- Dataset entries
-=-=-=-=-
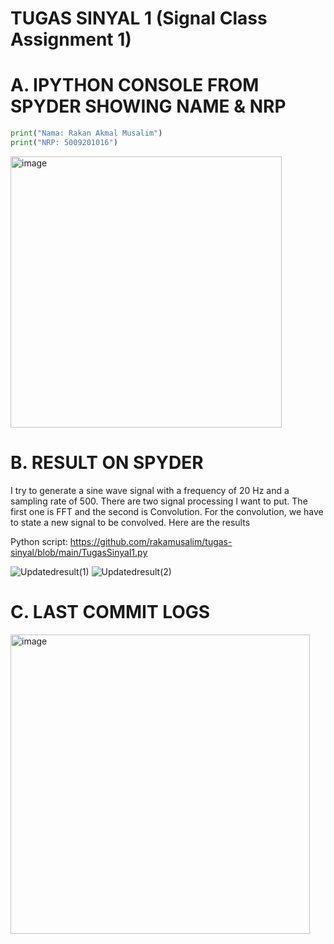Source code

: # TUGAS SINYAL 1 (Signal Class Assignment 1)

# A. IPYTHON CONSOLE FROM SPYDER SHOWING NAME & NRP 
```python
print("Nama: Rakan Akmal Musalim")
print("NRP: 5009201016")
```
<img width="434" alt="image" src="https://github.com/rakamusalim/tugas-sinyal/assets/113959958/f3c12919-8876-4786-b15d-0614e0f027ee">

# B. RESULT ON SPYDER 
I try to generate a sine wave signal with a frequency of 20 Hz and a sampling rate of 500. There are two signal processing I want to put. The first one is FFT and the second is Convolution. For the convolution, we have to state a new signal to be convolved. Here are the results 

Python script: https://github.com/rakamusalim/tugas-sinyal/blob/main/TugasSinyal1.py

![Updatedresult(1)](https://github.com/rakamusalim/tugas-sinyal/assets/113959958/57d12536-171a-49c5-969e-a5640c214a0f)
![Updatedresult(2)](https://github.com/rakamusalim/tugas-sinyal/assets/113959958/3c828461-460b-424f-89bc-5be08347883f)

# C. LAST COMMIT LOGS
<img width="479" alt="image" src="https://github.com/rakamusalim/tugas-sinyal/assets/113959958/db9a0795-ff47-47e4-a676-c3114a973042">
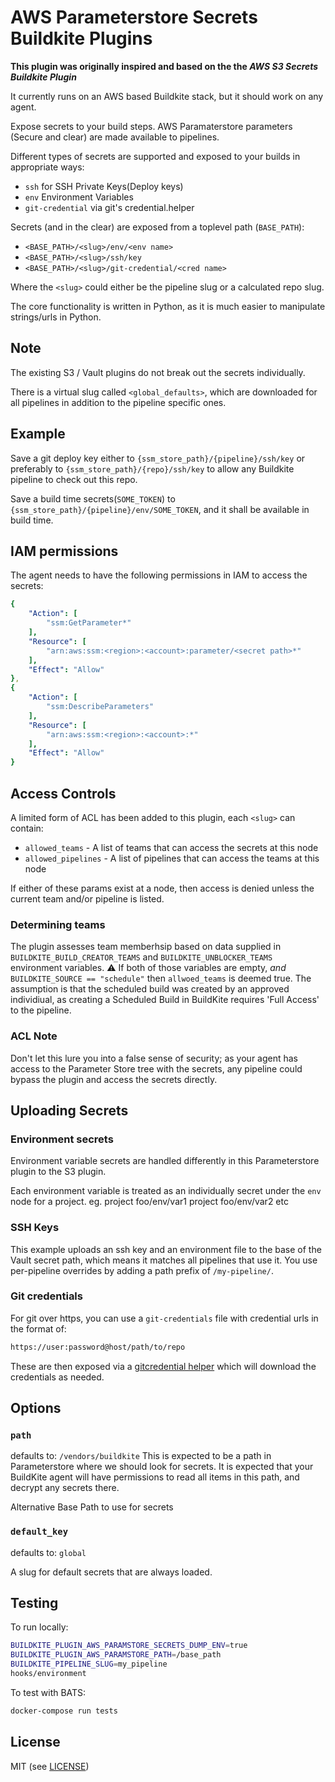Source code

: # AWS Parameterstore Secrets Buildkite Plugins

__This plugin was originally inspired and based on the the *AWS S3 Secrets Buildkite Plugin*__

It currently runs on an AWS based Buildkite stack, but it should work on any agent.

Expose secrets to your build steps. AWS Paramaterstore parameters (Secure and clear) are made available to pipelines.

Different types of secrets are supported and exposed to your builds in appropriate ways:

- `ssh` for SSH Private Keys(Deploy keys)
- `env` Environment Variables
- `git-credential` via git's credential.helper

Secrets (and in the clear) are exposed from a toplevel path (`BASE_PATH`):

- `<BASE_PATH>/<slug>/env/<env name>`
- `<BASE_PATH>/<slug>/ssh/key`
- `<BASE_PATH>/<slug>/git-credential/<cred name>`

Where the `<slug>` could either be the pipeline slug or a calculated repo slug.

The core functionality is written in Python, as it is much easier to manipulate strings/urls in Python.

## Note

The existing S3 / Vault plugins do not break out the secrets individually.

There is a virtual slug called `<global_defaults>`, which are downloaded for all pipelines in addition to the pipeline specific ones.

## Example

Save a git deploy key either to `{ssm_store_path}/{pipeline}/ssh/key` or preferably to `{ssm_store_path}/{repo}/ssh/key` to allow any Buildkite pipeline to check out this repo.

Save a build time secrets(`SOME_TOKEN`) to `{ssm_store_path}/{pipeline}/env/SOME_TOKEN`, and it shall be available in build time.

## IAM permissions

The agent needs to have the following permissions in IAM to access the secrets:

```yml
{
    "Action": [
        "ssm:GetParameter*"
    ],
    "Resource": [
        "arn:aws:ssm:<region>:<account>:parameter/<secret path>*"
    ],
    "Effect": "Allow"
},
{
    "Action": [
        "ssm:DescribeParameters"
    ],
    "Resource": [
        "arn:aws:ssm:<region>:<account>:*"
    ],
    "Effect": "Allow"
}
```

## Access Controls

A limited form of ACL has been added to this plugin, each `<slug>` can contain:

- `allowed_teams`   - A list of teams that can access the secrets at this node
- `allowed_pipelines`   - A list of pipelines that can access the teams at this node

If either of these params exist at a node, then access is denied unless the current team and/or pipeline is listed.

### Determining teams

The plugin assesses team memberhsip based on data supplied in `BUILDKITE_BUILD_CREATOR_TEAMS` and `BUILDKITE_UNBLOCKER_TEAMS` environment variables.
:warning: If both of those variables are empty, *and* `BUILDKITE_SOURCE == "schedule"` then `allwoed_teams` is deemed true.
The assumption is that the scheduled build was created by an approved individiual, as creating a Scheduled Build in BuildKite requires 'Full Access' to the pipeline.

### ACL Note

Don't let this lure you into a false sense of security; as your agent has access to the Parameter Store tree with the secrets, any pipeline could bypass the plugin and access the secrets directly.

## Uploading Secrets

### Environment secrets

Environment variable secrets are handled differently in this Parameterstore plugin to the S3 plugin.

Each environment variable is treated as an individually secret under the `env` node for a project.
eg.
project foo/env/var1
project foo/env/var2
etc

### SSH Keys

This example uploads an ssh key and an environment file to the base of the Vault secret path, which means it matches all pipelines that use it. You use per-pipeline overrides by adding a path prefix of `/my-pipeline/`.

### Git credentials

For git over https, you can use a `git-credentials` file with credential urls in the format of:

```bash
https://user:password@host/path/to/repo
```

These are then exposed via a [gitcredential helper](https://git-scm.com/docs/gitcredentials) which will download the credentials as needed.

## Options

### `path`

defaults to: `/vendors/buildkite`
This is expected to be a path in Parameterstore where we should look for secrets.
It is expected that your BuildKite agent will have permissions to read all items in this path, and decrypt any secrets there.

Alternative Base Path to use for secrets

### `default_key`

defaults to: `global`

A slug for default secrets that are always loaded.

## Testing

To run locally:

```bash
BUILDKITE_PLUGIN_AWS_PARAMSTORE_SECRETS_DUMP_ENV=true
BUILDKITE_PLUGIN_AWS_PARAMSTORE_PATH=/base_path
BUILDKITE_PIPELINE_SLUG=my_pipeline
hooks/environment
```

To test with BATS:

```bash
docker-compose run tests
```

## License

MIT (see [LICENSE](LICENSE))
-=-=-=-=-
- TASK STATEMENT
Output each entry verbatim; none of the pictures should be included.

- TASK OUTPUT
Source code

: # TUGAS SINYAL 1 (Signal Class Assignment 1)

# A. IPYTHON CONSOLE FROM SPYDER SHOWING NAME & NRP 
```python
print("Nama: Rakan Akmal Musalim")
print("NRP: 5009201016")
```
<img width="434" alt="image" src="https://github.com/rakamusalim/tugas-sinyal/assets/113959958/f3c12919-8876-4786-b15d-0614e0f027ee">

# B. RESULT ON SPYDER 
I try to generate a sine wave signal with a frequency of 20 Hz and a sampling rate of 500. There are two signal processing I want to put. The first one is FFT and the second is Convolution. For the convolution, we have to state a new signal to be convolved. Here are the results 

Python script: https://github.com/rakamusalim/tugas-sinyal/blob/main/TugasSinyal1.py

![Updatedresult(1)](https://github.com/rakamusalim/tugas-sinyal/assets/113959958/57d12536-171a-49c5-969e-a5640c214a0f)
![Updatedresult(2)](https://github.com/rakamusalim/tugas-sinyal/assets/113959958/3c828461-460b-424f-89bc-5be08347883f)

# C. LAST COMMIT LOGS
<img width="479" alt="image" src="https://github.com/rakamusalim/tugas-sinyal/assets/113959958/db9a0795-ff47-47e4-a676-c3114a973042">
Source code

: # AWS Parameterstore Secrets Buildkite Plugins

__This plugin was originally inspired and based on the the *AWS S3 Secrets Buildkite Plugin*__

It currently runs on an AWS based Buildkite stack, but it should work on any agent.

Expose secrets to your build steps. AWS Paramaterstore parameters (Secure and clear) are made available to pipelines.

Different types of secrets are supported and exposed to your builds in appropriate ways:

- `ssh` for SSH Private Keys(Deploy keys)
- `env` Environment Variables
- `git-credential` via git's credential.helper

Secrets (and in the clear) are exposed from a toplevel path (`BASE_PATH`):

- `<BASE_PATH>/<slug>/env/<env name>`
- `<BASE_PATH>/<slug>/ssh/key`
- `<BASE_PATH>/<slug>/git-credential/<cred name>`

Where the `<slug>` could either be the pipeline slug or a calculated repo slug.

The core functionality is written in Python, as it is much easier to manipulate strings/urls in Python.

## Note

The existing S3 / Vault plugins do not break out the secrets individually.

There is a virtual slug called `<global_defaults>`, which are downloaded for all pipelines in addition to the pipeline specific ones.

## Example

Save a git deploy key either to `{ssm_store_path}/{pipeline}/ssh/key` or preferably to `{ssm_store_path}/{repo}/ssh/key` to allow any Buildkite pipeline to check out this repo.

Save a build time secrets(`SOME_TOKEN`) to `{ssm_store_path}/{pipeline}/env/SOME_TOKEN`, and it shall be available in build time.

## IAM permissions

The agent needs to have the following permissions in IAM to access the secrets:

```yml
{
    "Action": [
        "ssm:GetParameter*"
    ],
    "Resource": [
        "arn:aws:ssm:<region>:<account>:parameter/<secret path>*"
    ],
    "Effect": "Allow"
},
{
    "Action": [
        "ssm:DescribeParameters"
    ],
    "Resource": [
        "arn:aws:ssm:<region>:<account>:*"
    ],
    "Effect": "Allow"
}
```

## Access Controls

A limited form of ACL has been added to this plugin, each `<slug>` can contain:

- `allowed_teams`   - A list of teams that can access the secrets at this node
- `allowed_pipelines`   - A list of pipelines that can access the teams at this node

If either of these params exist at a node, then access is denied unless the current team and/or pipeline is listed.

### Determining teams

The plugin assesses team memberhsip based on data supplied in `BUILDKITE_BUILD_CREATOR_TEAMS` and `BUILDKITE_UNBLOCKER_TEAMS` environment variables.
:warning: If both of those variables are empty, *and* `BUILDKITE_SOURCE == "schedule"` then `allwoed_teams` is deemed true.
The assumption is that the scheduled build was created by an approved individiual, as creating a Scheduled Build in BuildKite requires 'Full Access' to the pipeline.

### ACL Note

Don't let this lure you into a false sense of security; as your agent has access to the Parameter Store tree with the secrets, any pipeline could bypass the plugin and access the secrets directly.

## Uploading Secrets

### Environment secrets

Environment variable secrets are handled differently in this Parameterstore plugin to the S3 plugin.

Each environment variable is treated as an individually secret under the `env` node for a project.
eg.
project foo/env/var1
project foo/env/var2
etc

### SSH Keys

This example uploads an ssh key and an environment file to the base of the Vault secret path, which means it matches all pipelines that use it. You use per-pipeline overrides by adding a path prefix of `/my-pipeline/`.

### Git credentials

For git over https, you can use a `git-credentials` file with credential urls in the format of:

```bash
https://user:password@host/path/to/repo
```

These are then exposed via a [gitcredential helper](https://git-scm.com/docs/gitcredentials) which will download the credentials as needed.

## Options

### `path`

defaults to: `/vendors/buildkite`
This is expected to be a path in Parameterstore where we should look for secrets.
It is expected that your BuildKite agent will have permissions to read all items in this path, and decrypt any secrets there.

Alternative Base Path to use for secrets

### `default_key`

defaults to: `global`

A slug for default secrets that are always loaded.

## Testing

To run locally:

```bash
BUILDKITE_PLUGIN_AWS_PARAMSTORE_SECRETS_DUMP_ENV=true
BUILDKITE_PLUGIN_AWS_PARAMSTORE_PATH=/base_path
BUILDKITE_PIPELINE_SLUG=my_pipeline
hooks/environment
```

To test with BATS:

```bash
docker-compose run tests
```

## License

MIT (see [LICENSE](LICENSE))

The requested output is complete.